Exercise objective:
Lines with the word "frac": copy all of them from the entries below.

[Stored data entries]
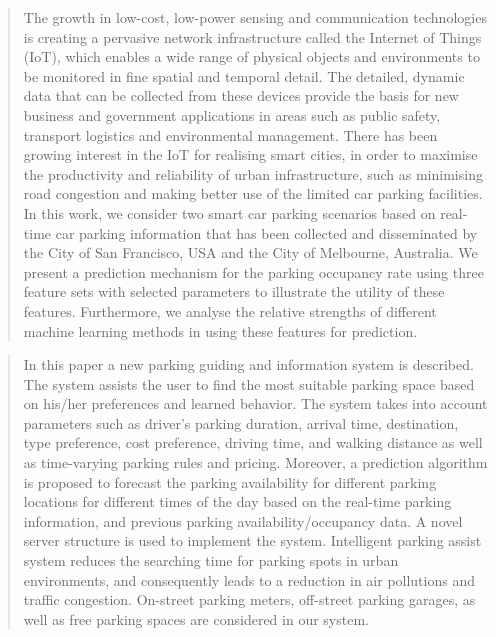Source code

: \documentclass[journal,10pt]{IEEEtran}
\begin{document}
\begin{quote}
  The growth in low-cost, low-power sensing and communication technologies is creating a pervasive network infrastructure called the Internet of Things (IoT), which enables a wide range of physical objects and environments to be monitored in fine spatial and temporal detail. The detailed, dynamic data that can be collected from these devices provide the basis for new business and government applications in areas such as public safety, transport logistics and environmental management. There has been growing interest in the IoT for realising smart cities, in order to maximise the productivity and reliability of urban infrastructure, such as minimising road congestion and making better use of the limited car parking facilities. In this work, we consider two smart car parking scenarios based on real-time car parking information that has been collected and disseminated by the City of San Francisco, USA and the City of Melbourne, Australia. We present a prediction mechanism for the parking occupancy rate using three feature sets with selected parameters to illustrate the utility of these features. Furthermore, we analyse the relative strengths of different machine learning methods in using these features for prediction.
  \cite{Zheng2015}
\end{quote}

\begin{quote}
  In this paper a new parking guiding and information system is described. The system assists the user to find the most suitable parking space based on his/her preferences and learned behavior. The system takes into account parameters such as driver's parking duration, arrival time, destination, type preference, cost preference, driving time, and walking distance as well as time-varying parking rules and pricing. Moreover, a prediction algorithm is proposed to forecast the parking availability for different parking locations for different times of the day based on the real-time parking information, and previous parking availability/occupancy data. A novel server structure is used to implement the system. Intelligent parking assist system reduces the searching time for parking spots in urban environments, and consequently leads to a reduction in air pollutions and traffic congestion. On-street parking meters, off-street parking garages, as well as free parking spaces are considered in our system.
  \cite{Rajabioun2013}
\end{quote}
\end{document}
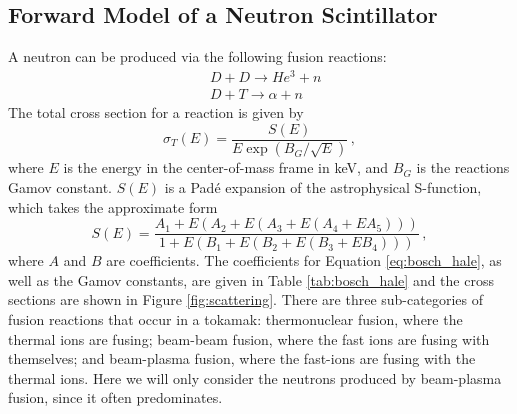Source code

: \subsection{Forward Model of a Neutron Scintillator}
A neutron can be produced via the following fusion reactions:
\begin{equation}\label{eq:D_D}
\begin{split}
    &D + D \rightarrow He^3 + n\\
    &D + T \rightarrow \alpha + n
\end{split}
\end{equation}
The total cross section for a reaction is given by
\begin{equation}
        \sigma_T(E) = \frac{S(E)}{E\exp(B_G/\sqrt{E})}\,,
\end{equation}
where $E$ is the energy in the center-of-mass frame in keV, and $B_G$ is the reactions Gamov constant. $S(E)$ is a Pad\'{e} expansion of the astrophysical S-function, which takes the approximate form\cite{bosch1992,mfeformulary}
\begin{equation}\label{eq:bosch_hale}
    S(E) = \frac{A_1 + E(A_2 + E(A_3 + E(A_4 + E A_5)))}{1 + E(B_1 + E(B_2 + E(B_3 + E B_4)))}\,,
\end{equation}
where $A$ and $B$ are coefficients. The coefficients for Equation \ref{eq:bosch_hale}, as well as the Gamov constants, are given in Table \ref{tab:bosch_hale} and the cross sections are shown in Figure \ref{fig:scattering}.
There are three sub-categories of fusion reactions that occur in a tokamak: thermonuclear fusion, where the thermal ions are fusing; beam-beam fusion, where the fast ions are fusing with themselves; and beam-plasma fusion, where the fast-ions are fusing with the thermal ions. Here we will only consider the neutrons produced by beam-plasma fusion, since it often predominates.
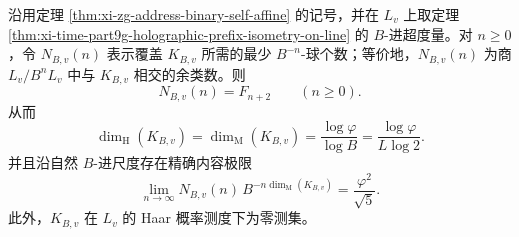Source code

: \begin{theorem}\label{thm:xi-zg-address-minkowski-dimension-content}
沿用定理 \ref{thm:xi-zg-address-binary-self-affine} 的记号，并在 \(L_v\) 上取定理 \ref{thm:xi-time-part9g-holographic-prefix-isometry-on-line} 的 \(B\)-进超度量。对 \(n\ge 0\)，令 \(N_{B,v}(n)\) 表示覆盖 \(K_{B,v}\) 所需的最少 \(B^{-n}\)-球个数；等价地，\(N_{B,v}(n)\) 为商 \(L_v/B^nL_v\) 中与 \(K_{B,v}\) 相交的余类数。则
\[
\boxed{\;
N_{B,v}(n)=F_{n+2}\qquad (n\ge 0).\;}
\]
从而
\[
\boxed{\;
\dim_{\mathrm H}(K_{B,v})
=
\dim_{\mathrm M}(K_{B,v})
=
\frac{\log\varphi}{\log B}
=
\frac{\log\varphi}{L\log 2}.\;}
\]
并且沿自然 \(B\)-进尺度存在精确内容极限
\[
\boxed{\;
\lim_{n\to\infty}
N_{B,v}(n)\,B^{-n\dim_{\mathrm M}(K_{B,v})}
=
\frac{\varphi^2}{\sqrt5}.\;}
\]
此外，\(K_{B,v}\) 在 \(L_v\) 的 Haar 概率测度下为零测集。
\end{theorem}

Written solution:
        \sigma_T(E) = \frac{S(E)}{E\exp(B_G/\sqrt{E})}\,,
    S(E) = \frac{A_1 + E(A_2 + E(A_3 + E(A_4 + E A_5)))}{1 + E(B_1 + E(B_2 + E(B_3 + E B_4)))}\,,
\frac{\log\varphi}{\log B}
\frac{\log\varphi}{L\log 2}.\;}
\frac{\varphi^2}{\sqrt5}.\;}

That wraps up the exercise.